Could you repeat the records below exactly, leaving out any pictures?
── Task input ──
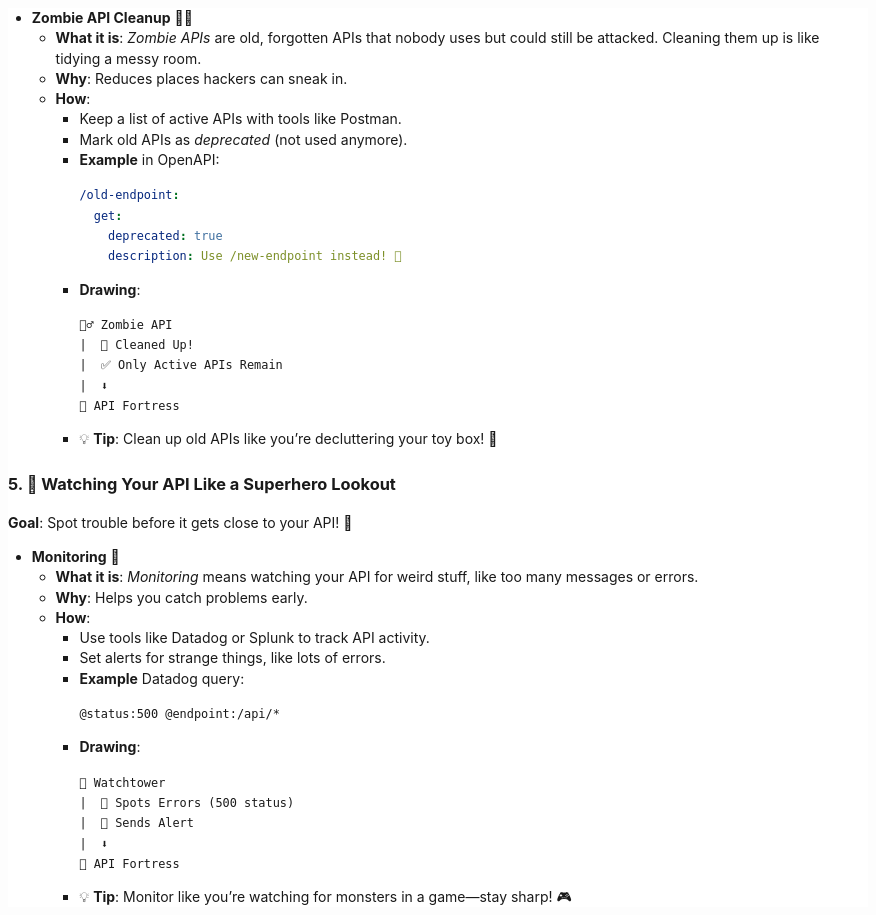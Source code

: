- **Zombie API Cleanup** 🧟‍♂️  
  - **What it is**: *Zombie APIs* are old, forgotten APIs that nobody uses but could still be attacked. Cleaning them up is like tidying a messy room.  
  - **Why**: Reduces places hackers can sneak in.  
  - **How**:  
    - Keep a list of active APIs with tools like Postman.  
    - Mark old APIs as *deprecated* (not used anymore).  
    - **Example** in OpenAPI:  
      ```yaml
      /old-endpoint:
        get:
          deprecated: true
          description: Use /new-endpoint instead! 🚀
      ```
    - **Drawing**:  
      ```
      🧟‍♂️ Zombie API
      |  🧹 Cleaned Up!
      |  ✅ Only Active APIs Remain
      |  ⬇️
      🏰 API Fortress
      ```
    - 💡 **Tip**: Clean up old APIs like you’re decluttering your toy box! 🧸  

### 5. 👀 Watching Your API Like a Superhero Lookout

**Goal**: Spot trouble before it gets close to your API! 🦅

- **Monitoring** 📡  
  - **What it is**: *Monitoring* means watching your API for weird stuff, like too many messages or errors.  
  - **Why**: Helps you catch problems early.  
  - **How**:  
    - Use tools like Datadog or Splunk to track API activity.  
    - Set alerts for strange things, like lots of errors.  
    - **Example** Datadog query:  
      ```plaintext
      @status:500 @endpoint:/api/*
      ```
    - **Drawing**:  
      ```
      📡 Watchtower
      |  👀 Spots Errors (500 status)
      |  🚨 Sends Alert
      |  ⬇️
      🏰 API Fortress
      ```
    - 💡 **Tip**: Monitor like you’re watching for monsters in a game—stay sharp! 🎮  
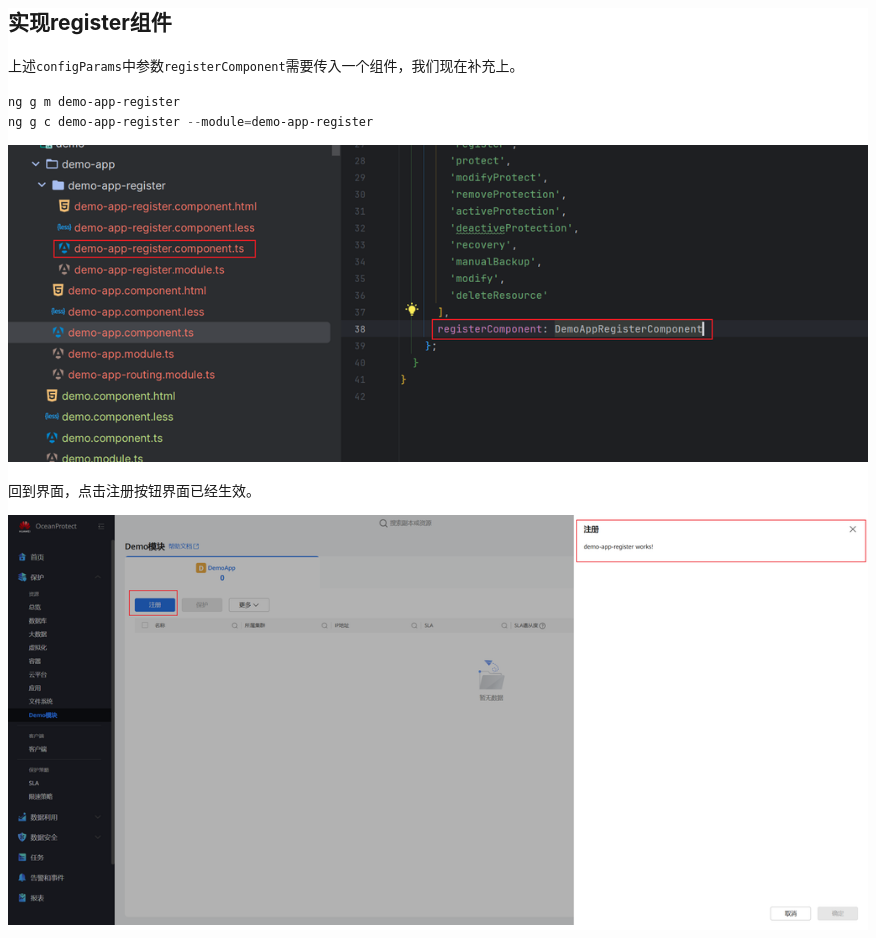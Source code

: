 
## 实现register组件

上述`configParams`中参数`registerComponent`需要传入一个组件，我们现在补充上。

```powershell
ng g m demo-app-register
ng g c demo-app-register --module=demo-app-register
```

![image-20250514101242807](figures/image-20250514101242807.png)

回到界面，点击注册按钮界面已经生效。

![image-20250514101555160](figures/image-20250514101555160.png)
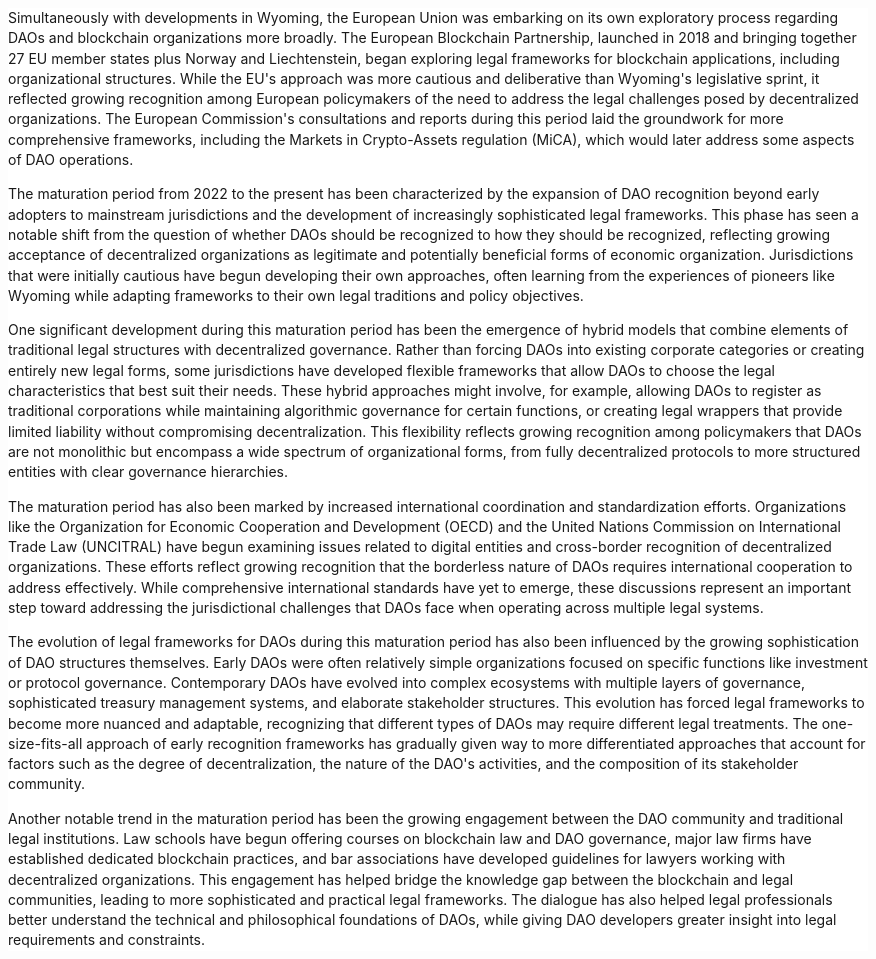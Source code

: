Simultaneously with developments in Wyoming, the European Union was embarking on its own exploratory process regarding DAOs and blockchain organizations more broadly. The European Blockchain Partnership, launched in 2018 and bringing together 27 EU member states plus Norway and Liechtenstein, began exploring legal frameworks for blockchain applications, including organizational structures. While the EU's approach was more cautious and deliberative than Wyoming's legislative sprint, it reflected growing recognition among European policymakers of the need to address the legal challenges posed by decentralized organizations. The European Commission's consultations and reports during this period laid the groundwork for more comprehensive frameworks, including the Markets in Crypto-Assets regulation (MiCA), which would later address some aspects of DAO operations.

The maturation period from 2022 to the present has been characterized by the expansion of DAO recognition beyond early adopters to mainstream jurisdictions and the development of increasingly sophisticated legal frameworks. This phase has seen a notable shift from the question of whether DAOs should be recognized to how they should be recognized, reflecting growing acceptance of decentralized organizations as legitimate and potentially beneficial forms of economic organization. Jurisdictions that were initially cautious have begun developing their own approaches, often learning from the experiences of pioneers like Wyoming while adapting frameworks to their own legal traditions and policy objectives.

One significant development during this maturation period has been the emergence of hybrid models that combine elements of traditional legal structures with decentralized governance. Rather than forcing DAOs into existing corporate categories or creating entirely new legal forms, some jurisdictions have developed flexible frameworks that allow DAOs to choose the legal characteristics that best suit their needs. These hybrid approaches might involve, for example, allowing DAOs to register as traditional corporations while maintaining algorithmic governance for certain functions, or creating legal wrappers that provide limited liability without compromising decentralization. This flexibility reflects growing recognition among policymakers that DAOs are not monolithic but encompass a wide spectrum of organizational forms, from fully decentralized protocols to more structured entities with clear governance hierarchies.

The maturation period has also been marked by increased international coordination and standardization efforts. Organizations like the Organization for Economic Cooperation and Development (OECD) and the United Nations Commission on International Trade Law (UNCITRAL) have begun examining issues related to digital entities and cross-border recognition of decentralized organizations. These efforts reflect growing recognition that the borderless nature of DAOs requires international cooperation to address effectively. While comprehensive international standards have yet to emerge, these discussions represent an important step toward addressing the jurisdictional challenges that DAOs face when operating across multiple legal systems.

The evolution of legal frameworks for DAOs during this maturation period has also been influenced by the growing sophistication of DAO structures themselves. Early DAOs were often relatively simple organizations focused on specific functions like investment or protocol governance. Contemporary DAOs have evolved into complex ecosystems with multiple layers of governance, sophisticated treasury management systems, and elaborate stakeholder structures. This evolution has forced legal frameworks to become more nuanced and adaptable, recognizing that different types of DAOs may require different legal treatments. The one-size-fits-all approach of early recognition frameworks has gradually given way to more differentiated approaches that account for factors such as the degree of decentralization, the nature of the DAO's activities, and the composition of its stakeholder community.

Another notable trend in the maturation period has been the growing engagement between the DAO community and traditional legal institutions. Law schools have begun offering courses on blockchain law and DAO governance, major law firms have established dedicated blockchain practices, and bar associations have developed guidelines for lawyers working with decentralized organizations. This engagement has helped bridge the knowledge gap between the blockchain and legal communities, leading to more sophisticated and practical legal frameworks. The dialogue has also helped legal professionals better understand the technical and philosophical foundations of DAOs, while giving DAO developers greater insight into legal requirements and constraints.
───
_Reply to the exercise_
Source code

:- **Zombie API Cleanup** 🧟‍♂️  
  - **What it is**: *Zombie APIs* are old, forgotten APIs that nobody uses but could still be attacked. Cleaning them up is like tidying a messy room.  
  - **Why**: Reduces places hackers can sneak in.  
  - **How**:  
    - Keep a list of active APIs with tools like Postman.  
    - Mark old APIs as *deprecated* (not used anymore).  
    - **Example** in OpenAPI:  
      ```yaml
      /old-endpoint:
        get:
          deprecated: true
          description: Use /new-endpoint instead! 🚀
      ```
    - **Drawing**:  
      ```
      🧟‍♂️ Zombie API
      |  🧹 Cleaned Up!
      |  ✅ Only Active APIs Remain
      |  ⬇️
      🏰 API Fortress
      ```
    - 💡 **Tip**: Clean up old APIs like you’re decluttering your toy box! 🧸  

### 5. 👀 Watching Your API Like a Superhero Lookout

**Goal**: Spot trouble before it gets close to your API! 🦅

- **Monitoring** 📡  
  - **What it is**: *Monitoring* means watching your API for weird stuff, like too many messages or errors.  
  - **Why**: Helps you catch problems early.  
  - **How**:  
    - Use tools like Datadog or Splunk to track API activity.  
    - Set alerts for strange things, like lots of errors.  
    - **Example** Datadog query:  
      ```plaintext
      @status:500 @endpoint:/api/*
      ```
    - **Drawing**:  
      ```
      📡 Watchtower
      |  👀 Spots Errors (500 status)
      |  🚨 Sends Alert
      |  ⬇️
      🏰 API Fortress
      ```
    - 💡 **Tip**: Monitor like you’re watching for monsters in a game—stay sharp! 🎮  
Source code

: 
## 实现register组件

上述`configParams`中参数`registerComponent`需要传入一个组件，我们现在补充上。

```powershell
ng g m demo-app-register
ng g c demo-app-register --module=demo-app-register
```

![image-20250514101242807](figures/image-20250514101242807.png)

回到界面，点击注册按钮界面已经生效。

![image-20250514101555160](figures/image-20250514101555160.png)
Source code

:Simultaneously with developments in Wyoming, the European Union was embarking on its own exploratory process regarding DAOs and blockchain organizations more broadly. The European Blockchain Partnership, launched in 2018 and bringing together 27 EU member states plus Norway and Liechtenstein, began exploring legal frameworks for blockchain applications, including organizational structures. While the EU's approach was more cautious and deliberative than Wyoming's legislative sprint, it reflected growing recognition among European policymakers of the need to address the legal challenges posed by decentralized organizations. The European Commission's consultations and reports during this period laid the groundwork for more comprehensive frameworks, including the Markets in Crypto-Assets regulation (MiCA), which would later address some aspects of DAO operations.

The maturation period from 2022 to the present has been characterized by the expansion of DAO recognition beyond early adopters to mainstream jurisdictions and the development of increasingly sophisticated legal frameworks. This phase has seen a notable shift from the question of whether DAOs should be recognized to how they should be recognized, reflecting growing acceptance of decentralized organizations as legitimate and potentially beneficial forms of economic organization. Jurisdictions that were initially cautious have begun developing their own approaches, often learning from the experiences of pioneers like Wyoming while adapting frameworks to their own legal traditions and policy objectives.

One significant development during this maturation period has been the emergence of hybrid models that combine elements of traditional legal structures with decentralized governance. Rather than forcing DAOs into existing corporate categories or creating entirely new legal forms, some jurisdictions have developed flexible frameworks that allow DAOs to choose the legal characteristics that best suit their needs. These hybrid approaches might involve, for example, allowing DAOs to register as traditional corporations while maintaining algorithmic governance for certain functions, or creating legal wrappers that provide limited liability without compromising decentralization. This flexibility reflects growing recognition among policymakers that DAOs are not monolithic but encompass a wide spectrum of organizational forms, from fully decentralized protocols to more structured entities with clear governance hierarchies.

The maturation period has also been marked by increased international coordination and standardization efforts. Organizations like the Organization for Economic Cooperation and Development (OECD) and the United Nations Commission on International Trade Law (UNCITRAL) have begun examining issues related to digital entities and cross-border recognition of decentralized organizations. These efforts reflect growing recognition that the borderless nature of DAOs requires international cooperation to address effectively. While comprehensive international standards have yet to emerge, these discussions represent an important step toward addressing the jurisdictional challenges that DAOs face when operating across multiple legal systems.

The evolution of legal frameworks for DAOs during this maturation period has also been influenced by the growing sophistication of DAO structures themselves. Early DAOs were often relatively simple organizations focused on specific functions like investment or protocol governance. Contemporary DAOs have evolved into complex ecosystems with multiple layers of governance, sophisticated treasury management systems, and elaborate stakeholder structures. This evolution has forced legal frameworks to become more nuanced and adaptable, recognizing that different types of DAOs may require different legal treatments. The one-size-fits-all approach of early recognition frameworks has gradually given way to more differentiated approaches that account for factors such as the degree of decentralization, the nature of the DAO's activities, and the composition of its stakeholder community.

Another notable trend in the maturation period has been the growing engagement between the DAO community and traditional legal institutions. Law schools have begun offering courses on blockchain law and DAO governance, major law firms have established dedicated blockchain practices, and bar associations have developed guidelines for lawyers working with decentralized organizations. This engagement has helped bridge the knowledge gap between the blockchain and legal communities, leading to more sophisticated and practical legal frameworks. The dialogue has also helped legal professionals better understand the technical and philosophical foundations of DAOs, while giving DAO developers greater insight into legal requirements and constraints.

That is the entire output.